Accessibility & Amenities

  • Family Friendly
  • Photography Allowed
  • Restrooms Available
  • Wheelchair Accessible

Architect

John Holabird

Year Completed

1938 (built); 2025 (adaptive reuse)

OHC Appearances

2025

DETAILS:

The National Public Housing Museum is located in the last remaining building of the Jane Addams Homes, a development of linked three-story brick buildings that opened in 1938 as one of the first sites of public housing in Chicago. It exists today because public housing residents organized to save the building from demolition and create a museum to preserve their collective memories and the histories of public housing nationwide. This historic site has been reimagined through an adaptive reuse project into a vibrant new civic and cultural destination on Chicago’s near West Side.
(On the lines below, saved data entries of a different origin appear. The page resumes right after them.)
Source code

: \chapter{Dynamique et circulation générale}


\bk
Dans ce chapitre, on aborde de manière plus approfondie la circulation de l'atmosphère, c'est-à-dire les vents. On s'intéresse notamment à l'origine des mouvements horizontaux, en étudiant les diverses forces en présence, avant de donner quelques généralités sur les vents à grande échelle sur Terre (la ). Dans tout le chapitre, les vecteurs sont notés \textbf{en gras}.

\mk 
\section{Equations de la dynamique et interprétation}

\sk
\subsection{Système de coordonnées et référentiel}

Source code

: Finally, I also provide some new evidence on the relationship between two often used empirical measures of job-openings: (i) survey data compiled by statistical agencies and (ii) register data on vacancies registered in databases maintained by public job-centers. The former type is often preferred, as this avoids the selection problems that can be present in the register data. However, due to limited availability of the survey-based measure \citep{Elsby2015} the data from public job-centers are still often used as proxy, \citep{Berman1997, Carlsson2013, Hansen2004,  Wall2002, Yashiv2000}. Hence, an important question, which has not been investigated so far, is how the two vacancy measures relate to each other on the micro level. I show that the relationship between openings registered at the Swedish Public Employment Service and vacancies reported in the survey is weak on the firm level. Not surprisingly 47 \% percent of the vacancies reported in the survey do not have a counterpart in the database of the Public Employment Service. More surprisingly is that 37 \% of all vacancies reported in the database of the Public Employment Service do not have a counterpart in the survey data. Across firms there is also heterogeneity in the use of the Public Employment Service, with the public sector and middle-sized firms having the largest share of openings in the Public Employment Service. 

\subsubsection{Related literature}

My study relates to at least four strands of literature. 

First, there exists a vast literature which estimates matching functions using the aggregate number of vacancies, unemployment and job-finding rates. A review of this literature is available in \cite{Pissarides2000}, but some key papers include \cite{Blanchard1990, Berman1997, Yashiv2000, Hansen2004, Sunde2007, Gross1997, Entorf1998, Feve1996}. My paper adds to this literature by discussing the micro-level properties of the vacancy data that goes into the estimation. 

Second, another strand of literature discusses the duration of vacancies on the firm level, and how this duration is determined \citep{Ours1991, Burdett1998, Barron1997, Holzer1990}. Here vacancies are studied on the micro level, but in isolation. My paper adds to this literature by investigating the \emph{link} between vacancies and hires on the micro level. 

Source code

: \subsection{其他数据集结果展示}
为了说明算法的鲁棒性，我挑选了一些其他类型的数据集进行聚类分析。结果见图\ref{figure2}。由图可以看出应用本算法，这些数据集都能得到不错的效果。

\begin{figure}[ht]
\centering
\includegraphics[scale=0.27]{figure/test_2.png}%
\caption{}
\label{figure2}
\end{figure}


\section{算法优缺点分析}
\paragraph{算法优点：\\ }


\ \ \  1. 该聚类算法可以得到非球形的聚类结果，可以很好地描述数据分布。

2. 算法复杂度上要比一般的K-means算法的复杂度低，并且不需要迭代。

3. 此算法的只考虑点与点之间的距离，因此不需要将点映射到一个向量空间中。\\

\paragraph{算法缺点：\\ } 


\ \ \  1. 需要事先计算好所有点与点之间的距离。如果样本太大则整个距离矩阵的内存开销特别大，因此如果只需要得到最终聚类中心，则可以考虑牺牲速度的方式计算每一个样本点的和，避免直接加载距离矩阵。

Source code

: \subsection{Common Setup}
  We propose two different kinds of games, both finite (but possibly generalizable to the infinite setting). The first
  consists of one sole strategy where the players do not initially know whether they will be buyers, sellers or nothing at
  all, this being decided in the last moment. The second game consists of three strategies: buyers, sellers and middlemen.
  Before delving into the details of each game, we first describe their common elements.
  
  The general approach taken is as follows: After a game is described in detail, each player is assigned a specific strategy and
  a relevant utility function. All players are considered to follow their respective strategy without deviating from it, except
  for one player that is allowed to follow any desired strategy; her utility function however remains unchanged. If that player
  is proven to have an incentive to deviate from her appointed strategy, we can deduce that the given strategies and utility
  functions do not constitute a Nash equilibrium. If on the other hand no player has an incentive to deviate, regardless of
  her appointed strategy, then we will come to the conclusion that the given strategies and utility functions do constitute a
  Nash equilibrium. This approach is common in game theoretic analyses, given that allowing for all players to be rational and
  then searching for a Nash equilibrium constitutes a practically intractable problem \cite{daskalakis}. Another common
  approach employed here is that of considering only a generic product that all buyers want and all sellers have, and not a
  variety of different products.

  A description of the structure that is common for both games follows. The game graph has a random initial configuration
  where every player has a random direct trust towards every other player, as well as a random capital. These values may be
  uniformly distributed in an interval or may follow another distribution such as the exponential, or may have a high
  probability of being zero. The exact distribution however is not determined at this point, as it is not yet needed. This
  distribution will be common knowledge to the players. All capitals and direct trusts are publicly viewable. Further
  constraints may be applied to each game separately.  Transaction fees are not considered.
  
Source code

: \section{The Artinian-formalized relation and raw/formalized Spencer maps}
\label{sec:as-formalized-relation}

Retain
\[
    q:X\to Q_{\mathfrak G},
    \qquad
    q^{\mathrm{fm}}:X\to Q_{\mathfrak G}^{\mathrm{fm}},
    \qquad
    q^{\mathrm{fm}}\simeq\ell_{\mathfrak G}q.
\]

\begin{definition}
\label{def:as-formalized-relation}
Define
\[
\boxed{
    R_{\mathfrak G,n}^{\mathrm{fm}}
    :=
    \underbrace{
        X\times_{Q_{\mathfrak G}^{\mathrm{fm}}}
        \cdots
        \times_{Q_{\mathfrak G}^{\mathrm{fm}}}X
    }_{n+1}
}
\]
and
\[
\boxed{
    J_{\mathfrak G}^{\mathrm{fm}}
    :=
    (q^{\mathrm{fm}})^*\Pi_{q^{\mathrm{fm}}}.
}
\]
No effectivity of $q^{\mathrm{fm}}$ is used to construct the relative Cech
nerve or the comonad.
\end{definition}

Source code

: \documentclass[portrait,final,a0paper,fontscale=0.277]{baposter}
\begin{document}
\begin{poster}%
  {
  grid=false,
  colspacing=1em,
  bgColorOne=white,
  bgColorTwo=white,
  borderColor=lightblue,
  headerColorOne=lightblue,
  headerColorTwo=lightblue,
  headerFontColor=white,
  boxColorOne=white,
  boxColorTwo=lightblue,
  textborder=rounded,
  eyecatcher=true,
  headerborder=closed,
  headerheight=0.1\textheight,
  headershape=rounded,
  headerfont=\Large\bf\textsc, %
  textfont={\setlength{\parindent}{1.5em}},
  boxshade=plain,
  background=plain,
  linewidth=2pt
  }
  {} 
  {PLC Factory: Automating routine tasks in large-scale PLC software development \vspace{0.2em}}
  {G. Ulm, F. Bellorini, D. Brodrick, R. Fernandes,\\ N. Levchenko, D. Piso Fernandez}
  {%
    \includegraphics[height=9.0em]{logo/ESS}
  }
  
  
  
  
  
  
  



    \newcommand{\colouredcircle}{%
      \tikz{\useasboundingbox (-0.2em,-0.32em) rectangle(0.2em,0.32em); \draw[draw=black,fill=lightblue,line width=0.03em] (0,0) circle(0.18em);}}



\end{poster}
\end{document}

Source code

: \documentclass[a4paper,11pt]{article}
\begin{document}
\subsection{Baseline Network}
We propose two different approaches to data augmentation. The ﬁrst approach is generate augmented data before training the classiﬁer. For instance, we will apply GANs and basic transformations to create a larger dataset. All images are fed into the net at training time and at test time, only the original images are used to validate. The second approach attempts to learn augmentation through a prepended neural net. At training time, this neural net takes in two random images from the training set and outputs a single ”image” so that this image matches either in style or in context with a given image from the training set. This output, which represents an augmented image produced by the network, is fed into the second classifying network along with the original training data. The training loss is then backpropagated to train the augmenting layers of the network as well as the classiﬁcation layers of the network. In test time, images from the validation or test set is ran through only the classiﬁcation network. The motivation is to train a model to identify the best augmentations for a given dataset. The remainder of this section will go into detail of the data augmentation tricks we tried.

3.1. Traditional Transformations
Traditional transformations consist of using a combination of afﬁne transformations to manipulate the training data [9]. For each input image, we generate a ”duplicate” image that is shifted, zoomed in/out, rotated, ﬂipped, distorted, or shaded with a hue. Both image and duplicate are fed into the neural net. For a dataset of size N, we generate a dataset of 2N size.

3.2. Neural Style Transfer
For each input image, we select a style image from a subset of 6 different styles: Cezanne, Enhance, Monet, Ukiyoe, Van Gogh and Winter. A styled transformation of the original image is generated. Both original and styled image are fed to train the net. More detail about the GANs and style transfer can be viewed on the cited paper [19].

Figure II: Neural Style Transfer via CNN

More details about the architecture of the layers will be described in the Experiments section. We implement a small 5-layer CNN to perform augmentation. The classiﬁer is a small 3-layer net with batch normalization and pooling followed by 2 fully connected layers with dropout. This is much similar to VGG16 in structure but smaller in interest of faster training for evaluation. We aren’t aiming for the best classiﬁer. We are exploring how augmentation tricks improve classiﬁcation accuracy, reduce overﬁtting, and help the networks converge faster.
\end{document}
The museum mixes the historical with the contemporary, offering recreated domestic spaces, artifacts salvaged from the building, WPA-era sculptures by Edgar Miller, an interactive music room filled with records from musicians who grew up and lived in public housing, and evocative art installations and exhibits.

VISITOR EXPERIENCE:

Visitors can enjoy a self-guided visit that includes special exhibits like "History Lessons: Everyday Objects from Public Housing" and "Living in the Shade: Open Space and Public Housing", Edgar Miller's Animal Court, a scavenger hunt of architectural encounters, and interactive experiences in the REC Room and Demand the Impossible.